NEW DELHI (Reuters) - India's biggest refiner Indian Oil Corp wants to supply at least 10 percent of its expanding refining capacity from its own oil and gas assets in the medium term, the company said in its latest annual report.
IOC aims to raise its refining capacity by about 89 percent to 3 million barrels per day (bpd) by 2030 by setting up new plants and expanding some existing ones, it said.
India, the world's third biggest oil consumer, imports about 80 percent of its oil requirements as its local production has not increased for decades.
But the country wants to create integrated oil companies with activities both in oil production and refining by combining state-run oil firms.
In its quest to become an integrated oil firm, IOC wants to expand its current portfolio of its oil and gas blocks.
The refiner has a stake in eight domestic and nine overseas oil and gas blocks in Libya, Gabon, Nigeria, Yemen, Venezuela, Russia, Canada and USA, it said in the annual report.
IOC, the country's largest fuel retailer, controls 50 percent of the downstream marketing infrastructure and is beefing up its sales network to cater to rising fuel demand in India, the world's third biggest oil importer.

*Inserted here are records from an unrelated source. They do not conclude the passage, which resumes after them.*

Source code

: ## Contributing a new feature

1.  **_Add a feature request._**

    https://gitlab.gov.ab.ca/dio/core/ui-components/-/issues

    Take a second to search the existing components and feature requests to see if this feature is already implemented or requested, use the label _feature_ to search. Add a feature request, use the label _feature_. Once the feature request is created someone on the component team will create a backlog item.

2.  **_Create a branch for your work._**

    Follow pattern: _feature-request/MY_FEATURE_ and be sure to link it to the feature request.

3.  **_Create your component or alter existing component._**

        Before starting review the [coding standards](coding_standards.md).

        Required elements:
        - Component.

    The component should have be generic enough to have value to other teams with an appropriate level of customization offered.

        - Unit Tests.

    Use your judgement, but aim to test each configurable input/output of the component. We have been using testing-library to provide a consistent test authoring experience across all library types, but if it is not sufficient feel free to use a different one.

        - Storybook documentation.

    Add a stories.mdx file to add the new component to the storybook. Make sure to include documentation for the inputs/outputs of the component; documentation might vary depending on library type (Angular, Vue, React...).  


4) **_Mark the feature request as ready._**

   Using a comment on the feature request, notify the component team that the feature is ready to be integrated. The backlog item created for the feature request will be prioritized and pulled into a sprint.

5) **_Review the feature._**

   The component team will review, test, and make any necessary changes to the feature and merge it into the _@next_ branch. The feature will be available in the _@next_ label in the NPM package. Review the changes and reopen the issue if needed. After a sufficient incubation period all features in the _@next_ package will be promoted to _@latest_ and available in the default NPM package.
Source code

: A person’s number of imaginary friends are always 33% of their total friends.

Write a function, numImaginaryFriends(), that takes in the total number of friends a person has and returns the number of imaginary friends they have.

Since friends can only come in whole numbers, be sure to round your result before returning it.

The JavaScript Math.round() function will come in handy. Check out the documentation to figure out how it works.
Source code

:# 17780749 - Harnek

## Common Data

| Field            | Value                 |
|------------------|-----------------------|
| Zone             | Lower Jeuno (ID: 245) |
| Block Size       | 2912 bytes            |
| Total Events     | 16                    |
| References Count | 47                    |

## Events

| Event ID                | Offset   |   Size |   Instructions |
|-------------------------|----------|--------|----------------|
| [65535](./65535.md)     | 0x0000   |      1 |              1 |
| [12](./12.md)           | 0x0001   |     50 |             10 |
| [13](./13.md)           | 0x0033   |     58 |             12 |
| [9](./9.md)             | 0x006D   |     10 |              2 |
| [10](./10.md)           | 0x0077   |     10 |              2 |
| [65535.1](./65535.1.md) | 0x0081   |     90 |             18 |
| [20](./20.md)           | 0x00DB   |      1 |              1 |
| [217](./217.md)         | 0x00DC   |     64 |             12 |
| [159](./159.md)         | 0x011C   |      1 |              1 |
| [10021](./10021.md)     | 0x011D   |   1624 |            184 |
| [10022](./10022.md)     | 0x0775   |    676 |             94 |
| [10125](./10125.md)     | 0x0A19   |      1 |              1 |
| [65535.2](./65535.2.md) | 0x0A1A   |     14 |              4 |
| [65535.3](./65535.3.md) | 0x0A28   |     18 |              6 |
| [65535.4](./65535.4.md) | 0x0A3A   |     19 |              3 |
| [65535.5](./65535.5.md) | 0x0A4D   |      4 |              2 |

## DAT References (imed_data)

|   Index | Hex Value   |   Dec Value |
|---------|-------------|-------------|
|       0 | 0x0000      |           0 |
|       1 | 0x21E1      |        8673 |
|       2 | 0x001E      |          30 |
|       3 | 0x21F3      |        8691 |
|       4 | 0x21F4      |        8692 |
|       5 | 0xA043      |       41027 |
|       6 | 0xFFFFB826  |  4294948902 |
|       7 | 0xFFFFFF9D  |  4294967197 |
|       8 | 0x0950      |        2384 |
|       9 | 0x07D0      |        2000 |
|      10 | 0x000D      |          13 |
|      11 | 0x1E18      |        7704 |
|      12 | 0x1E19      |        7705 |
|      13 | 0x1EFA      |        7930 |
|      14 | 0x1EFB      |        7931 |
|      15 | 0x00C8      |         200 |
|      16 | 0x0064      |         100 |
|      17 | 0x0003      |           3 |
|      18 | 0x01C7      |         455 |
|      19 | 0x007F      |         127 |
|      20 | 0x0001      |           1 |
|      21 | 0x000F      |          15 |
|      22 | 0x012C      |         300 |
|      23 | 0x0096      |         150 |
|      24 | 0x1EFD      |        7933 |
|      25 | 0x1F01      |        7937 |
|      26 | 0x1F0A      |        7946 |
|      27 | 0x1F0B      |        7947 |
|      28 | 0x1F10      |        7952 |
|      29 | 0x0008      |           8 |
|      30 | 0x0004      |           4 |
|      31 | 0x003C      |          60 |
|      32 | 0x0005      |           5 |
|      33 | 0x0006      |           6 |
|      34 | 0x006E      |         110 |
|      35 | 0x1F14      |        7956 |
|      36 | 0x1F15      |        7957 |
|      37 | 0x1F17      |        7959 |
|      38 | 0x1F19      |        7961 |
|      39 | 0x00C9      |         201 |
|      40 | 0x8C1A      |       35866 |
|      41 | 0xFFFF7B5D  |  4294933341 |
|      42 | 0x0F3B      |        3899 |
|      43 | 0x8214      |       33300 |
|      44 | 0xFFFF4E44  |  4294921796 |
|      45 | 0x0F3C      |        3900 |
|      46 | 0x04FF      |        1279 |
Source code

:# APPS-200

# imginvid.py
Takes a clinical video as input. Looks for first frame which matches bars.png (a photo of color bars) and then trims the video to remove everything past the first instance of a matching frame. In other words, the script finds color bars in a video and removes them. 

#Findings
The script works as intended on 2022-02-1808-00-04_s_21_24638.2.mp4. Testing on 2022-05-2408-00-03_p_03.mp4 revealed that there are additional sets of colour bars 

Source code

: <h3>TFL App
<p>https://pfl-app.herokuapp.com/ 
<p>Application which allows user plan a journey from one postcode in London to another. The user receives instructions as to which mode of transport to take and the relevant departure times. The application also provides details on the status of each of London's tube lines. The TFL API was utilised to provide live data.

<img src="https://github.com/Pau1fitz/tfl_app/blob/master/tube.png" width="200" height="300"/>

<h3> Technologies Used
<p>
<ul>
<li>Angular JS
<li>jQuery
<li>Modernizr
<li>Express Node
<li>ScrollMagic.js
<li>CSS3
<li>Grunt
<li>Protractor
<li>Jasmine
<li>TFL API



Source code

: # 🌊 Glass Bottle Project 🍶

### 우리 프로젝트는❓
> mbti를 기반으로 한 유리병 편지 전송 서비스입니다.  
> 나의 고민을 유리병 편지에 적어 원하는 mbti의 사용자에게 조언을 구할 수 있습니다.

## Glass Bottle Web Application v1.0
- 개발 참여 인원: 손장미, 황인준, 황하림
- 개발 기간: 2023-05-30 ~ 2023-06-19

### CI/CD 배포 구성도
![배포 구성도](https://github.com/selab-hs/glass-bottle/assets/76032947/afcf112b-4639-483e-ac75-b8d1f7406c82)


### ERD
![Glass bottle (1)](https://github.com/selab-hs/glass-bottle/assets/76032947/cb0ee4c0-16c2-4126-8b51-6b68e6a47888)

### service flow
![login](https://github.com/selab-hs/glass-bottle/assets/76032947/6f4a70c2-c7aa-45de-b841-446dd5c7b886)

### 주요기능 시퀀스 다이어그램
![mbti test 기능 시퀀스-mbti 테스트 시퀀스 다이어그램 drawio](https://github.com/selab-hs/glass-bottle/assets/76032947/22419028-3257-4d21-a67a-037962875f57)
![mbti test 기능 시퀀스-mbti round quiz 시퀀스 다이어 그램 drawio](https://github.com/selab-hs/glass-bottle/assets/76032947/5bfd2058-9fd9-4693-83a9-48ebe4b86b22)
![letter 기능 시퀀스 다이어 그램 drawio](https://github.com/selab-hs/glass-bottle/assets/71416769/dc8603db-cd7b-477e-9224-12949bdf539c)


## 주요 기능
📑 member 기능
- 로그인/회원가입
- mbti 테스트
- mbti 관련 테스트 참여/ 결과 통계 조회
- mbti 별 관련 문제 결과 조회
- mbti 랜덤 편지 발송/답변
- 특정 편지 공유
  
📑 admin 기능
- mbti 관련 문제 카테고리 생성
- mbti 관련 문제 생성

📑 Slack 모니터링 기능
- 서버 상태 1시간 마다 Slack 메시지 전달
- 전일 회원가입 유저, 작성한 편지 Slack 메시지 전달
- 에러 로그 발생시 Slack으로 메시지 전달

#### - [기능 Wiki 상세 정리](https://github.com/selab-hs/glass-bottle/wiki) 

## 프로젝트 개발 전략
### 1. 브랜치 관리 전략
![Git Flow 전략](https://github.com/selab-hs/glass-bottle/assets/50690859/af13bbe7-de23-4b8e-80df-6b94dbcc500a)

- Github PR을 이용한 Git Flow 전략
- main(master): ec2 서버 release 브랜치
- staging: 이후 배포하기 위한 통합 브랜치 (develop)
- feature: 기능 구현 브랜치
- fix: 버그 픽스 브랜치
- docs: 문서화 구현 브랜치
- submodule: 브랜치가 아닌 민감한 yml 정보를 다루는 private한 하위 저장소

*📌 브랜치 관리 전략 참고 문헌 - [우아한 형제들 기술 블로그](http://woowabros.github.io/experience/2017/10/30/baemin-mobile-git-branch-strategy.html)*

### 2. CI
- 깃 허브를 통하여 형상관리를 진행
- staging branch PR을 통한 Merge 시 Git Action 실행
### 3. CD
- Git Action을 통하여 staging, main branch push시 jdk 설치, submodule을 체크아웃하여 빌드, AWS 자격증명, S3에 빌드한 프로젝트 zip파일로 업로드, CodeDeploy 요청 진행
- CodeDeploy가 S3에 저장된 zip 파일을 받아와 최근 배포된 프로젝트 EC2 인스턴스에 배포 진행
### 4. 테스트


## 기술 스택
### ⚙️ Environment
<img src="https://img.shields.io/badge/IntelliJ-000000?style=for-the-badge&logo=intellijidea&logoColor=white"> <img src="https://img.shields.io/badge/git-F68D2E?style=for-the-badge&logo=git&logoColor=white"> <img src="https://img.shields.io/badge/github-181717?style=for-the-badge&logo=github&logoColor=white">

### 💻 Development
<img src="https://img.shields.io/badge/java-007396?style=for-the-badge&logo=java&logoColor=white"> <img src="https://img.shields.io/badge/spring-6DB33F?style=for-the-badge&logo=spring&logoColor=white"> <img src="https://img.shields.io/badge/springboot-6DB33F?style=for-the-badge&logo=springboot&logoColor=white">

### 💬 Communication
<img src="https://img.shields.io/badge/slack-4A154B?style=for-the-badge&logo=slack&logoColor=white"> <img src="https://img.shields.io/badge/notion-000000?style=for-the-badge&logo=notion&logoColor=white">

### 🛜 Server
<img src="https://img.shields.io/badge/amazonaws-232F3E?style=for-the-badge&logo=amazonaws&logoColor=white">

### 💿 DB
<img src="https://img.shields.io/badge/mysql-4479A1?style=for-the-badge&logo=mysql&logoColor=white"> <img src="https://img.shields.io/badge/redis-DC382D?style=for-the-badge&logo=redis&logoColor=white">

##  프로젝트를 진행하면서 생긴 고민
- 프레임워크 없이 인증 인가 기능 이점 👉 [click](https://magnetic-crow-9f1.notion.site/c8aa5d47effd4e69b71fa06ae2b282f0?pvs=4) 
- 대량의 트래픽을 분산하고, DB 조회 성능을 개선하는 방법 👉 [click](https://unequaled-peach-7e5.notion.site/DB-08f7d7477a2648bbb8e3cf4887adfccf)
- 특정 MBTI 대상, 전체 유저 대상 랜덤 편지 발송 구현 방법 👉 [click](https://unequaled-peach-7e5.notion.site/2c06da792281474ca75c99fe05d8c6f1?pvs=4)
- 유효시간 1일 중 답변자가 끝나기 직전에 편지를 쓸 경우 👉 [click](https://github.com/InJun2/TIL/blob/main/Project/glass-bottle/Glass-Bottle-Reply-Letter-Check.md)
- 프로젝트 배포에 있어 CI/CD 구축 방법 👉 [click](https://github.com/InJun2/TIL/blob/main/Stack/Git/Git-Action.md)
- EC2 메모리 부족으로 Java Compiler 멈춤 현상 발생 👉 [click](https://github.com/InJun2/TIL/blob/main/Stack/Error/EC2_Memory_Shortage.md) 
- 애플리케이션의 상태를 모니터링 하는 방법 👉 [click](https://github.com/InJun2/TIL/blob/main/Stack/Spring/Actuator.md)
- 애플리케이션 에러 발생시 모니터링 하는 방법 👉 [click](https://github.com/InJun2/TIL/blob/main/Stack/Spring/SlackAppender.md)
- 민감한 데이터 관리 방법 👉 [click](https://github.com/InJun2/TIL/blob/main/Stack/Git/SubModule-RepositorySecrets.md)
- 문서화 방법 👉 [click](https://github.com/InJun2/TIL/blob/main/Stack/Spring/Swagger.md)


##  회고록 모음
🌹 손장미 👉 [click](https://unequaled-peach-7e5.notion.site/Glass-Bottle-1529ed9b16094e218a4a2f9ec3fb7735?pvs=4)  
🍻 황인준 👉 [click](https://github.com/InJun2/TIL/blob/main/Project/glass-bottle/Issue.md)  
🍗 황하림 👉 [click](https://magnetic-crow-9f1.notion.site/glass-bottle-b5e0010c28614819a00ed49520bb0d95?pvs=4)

The refiner owns the largest crude oil and product pipelines network of about 12,848 kilometers and aims to add 8,000 kilometers by 2021.
IOC also wants to tap refining and fuel retail opportunities in emerging markets in Southeast Asia and Africa. It is opening offices in Singapore, Malaysia and Bangladesh. IOC currently operates fuel retail and terminal operation in Sri Lanka and Mauritius.
To tap India's growing demand for gas, IOC plans to commission its 5 million tonnes a year LNG terminal in southern Indian in 2018-19, the annual report said.